▶ [ACTION ITEM]:
Below are records to be reproduced exactly and in full.

Stored data entries:
- - - - -

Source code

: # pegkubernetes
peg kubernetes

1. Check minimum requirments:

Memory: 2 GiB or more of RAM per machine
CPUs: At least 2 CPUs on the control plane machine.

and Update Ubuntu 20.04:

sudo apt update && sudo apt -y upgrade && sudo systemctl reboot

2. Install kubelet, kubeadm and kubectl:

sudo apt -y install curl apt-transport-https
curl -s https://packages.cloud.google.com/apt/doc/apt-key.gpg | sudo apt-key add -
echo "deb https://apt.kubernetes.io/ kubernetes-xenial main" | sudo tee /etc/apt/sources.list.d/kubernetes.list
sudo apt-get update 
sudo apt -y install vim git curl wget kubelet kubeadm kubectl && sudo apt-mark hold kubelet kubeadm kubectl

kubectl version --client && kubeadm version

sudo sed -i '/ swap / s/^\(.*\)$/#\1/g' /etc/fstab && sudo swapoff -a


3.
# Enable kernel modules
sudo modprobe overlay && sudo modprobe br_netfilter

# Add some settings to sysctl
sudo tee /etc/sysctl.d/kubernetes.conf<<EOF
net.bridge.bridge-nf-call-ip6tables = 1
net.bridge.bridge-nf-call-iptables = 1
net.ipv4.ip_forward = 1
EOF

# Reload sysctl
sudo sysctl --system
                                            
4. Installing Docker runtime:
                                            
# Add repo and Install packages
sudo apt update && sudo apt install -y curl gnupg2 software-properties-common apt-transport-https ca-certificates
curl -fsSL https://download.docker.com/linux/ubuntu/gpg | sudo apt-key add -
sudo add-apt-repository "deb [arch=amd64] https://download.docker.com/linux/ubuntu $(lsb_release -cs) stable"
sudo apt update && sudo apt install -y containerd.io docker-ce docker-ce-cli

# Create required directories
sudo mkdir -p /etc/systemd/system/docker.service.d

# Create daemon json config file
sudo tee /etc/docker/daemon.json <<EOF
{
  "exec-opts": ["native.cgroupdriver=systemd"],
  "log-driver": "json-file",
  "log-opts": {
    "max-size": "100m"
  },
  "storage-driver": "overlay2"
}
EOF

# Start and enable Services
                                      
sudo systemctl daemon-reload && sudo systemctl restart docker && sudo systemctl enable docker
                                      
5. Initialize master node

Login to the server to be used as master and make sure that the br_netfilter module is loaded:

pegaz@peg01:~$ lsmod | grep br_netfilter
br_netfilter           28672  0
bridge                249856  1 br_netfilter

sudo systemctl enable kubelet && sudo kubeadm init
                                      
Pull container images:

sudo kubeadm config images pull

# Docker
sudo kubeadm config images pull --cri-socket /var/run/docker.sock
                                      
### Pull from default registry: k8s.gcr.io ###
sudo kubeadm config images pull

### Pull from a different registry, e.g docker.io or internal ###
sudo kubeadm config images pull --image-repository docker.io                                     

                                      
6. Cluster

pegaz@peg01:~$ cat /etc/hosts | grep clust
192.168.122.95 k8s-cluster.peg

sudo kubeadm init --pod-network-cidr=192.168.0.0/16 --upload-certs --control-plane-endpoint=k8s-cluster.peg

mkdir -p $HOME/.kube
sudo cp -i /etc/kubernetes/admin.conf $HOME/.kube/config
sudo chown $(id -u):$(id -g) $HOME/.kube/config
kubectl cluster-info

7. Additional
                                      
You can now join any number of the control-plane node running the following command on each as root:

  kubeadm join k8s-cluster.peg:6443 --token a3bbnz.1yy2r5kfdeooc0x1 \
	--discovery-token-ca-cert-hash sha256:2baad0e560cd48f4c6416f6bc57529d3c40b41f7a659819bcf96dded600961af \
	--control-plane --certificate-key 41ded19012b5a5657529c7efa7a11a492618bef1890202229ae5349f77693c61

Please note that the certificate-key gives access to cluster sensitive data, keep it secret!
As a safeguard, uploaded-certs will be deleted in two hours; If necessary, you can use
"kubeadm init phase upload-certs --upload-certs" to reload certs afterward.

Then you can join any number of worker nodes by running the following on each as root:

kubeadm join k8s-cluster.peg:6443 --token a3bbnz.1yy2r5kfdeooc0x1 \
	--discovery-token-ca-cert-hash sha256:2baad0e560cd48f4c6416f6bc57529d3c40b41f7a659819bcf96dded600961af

- - - - -

▶ [WORKED SOLUTION]:
Source code

: # pegkubernetes
peg kubernetes

1. Check minimum requirments:

Memory: 2 GiB or more of RAM per machine
CPUs: At least 2 CPUs on the control plane machine.

and Update Ubuntu 20.04:

sudo apt update && sudo apt -y upgrade && sudo systemctl reboot

2. Install kubelet, kubeadm and kubectl:

sudo apt -y install curl apt-transport-https
curl -s https://packages.cloud.google.com/apt/doc/apt-key.gpg | sudo apt-key add -
echo "deb https://apt.kubernetes.io/ kubernetes-xenial main" | sudo tee /etc/apt/sources.list.d/kubernetes.list
sudo apt-get update 
sudo apt -y install vim git curl wget kubelet kubeadm kubectl && sudo apt-mark hold kubelet kubeadm kubectl

kubectl version --client && kubeadm version

sudo sed -i '/ swap / s/^\(.*\)$/#\1/g' /etc/fstab && sudo swapoff -a


3.
# Enable kernel modules
sudo modprobe overlay && sudo modprobe br_netfilter

# Add some settings to sysctl
sudo tee /etc/sysctl.d/kubernetes.conf<<EOF
net.bridge.bridge-nf-call-ip6tables = 1
net.bridge.bridge-nf-call-iptables = 1
net.ipv4.ip_forward = 1
EOF

# Reload sysctl
sudo sysctl --system
                                            
4. Installing Docker runtime:
                                            
# Add repo and Install packages
sudo apt update && sudo apt install -y curl gnupg2 software-properties-common apt-transport-https ca-certificates
curl -fsSL https://download.docker.com/linux/ubuntu/gpg | sudo apt-key add -
sudo add-apt-repository "deb [arch=amd64] https://download.docker.com/linux/ubuntu $(lsb_release -cs) stable"
sudo apt update && sudo apt install -y containerd.io docker-ce docker-ce-cli

# Create required directories
sudo mkdir -p /etc/systemd/system/docker.service.d

# Create daemon json config file
sudo tee /etc/docker/daemon.json <<EOF
{
  "exec-opts": ["native.cgroupdriver=systemd"],
  "log-driver": "json-file",
  "log-opts": {
    "max-size": "100m"
  },
  "storage-driver": "overlay2"
}
EOF

# Start and enable Services
                                      
sudo systemctl daemon-reload && sudo systemctl restart docker && sudo systemctl enable docker
                                      
5. Initialize master node

Login to the server to be used as master and make sure that the br_netfilter module is loaded:

pegaz@peg01:~$ lsmod | grep br_netfilter
br_netfilter           28672  0
bridge                249856  1 br_netfilter

sudo systemctl enable kubelet && sudo kubeadm init
                                      
Pull container images:

sudo kubeadm config images pull

# Docker
sudo kubeadm config images pull --cri-socket /var/run/docker.sock
                                      
### Pull from default registry: k8s.gcr.io ###
sudo kubeadm config images pull

### Pull from a different registry, e.g docker.io or internal ###
sudo kubeadm config images pull --image-repository docker.io                                     

                                      
6. Cluster

pegaz@peg01:~$ cat /etc/hosts | grep clust
192.168.122.95 k8s-cluster.peg

sudo kubeadm init --pod-network-cidr=192.168.0.0/16 --upload-certs --control-plane-endpoint=k8s-cluster.peg

mkdir -p $HOME/.kube
sudo cp -i /etc/kubernetes/admin.conf $HOME/.kube/config
sudo chown $(id -u):$(id -g) $HOME/.kube/config
kubectl cluster-info

7. Additional
                                      
You can now join any number of the control-plane node running the following command on each as root:

  kubeadm join k8s-cluster.peg:6443 --token a3bbnz.1yy2r5kfdeooc0x1 \
	--discovery-token-ca-cert-hash sha256:2baad0e560cd48f4c6416f6bc57529d3c40b41f7a659819bcf96dded600961af \
	--control-plane --certificate-key 41ded19012b5a5657529c7efa7a11a492618bef1890202229ae5349f77693c61

Please note that the certificate-key gives access to cluster sensitive data, keep it secret!
As a safeguard, uploaded-certs will be deleted in two hours; If necessary, you can use
"kubeadm init phase upload-certs --upload-certs" to reload certs afterward.

Then you can join any number of worker nodes by running the following on each as root:

kubeadm join k8s-cluster.peg:6443 --token a3bbnz.1yy2r5kfdeooc0x1 \
	--discovery-token-ca-cert-hash sha256:2baad0e560cd48f4c6416f6bc57529d3c40b41f7a659819bcf96dded600961af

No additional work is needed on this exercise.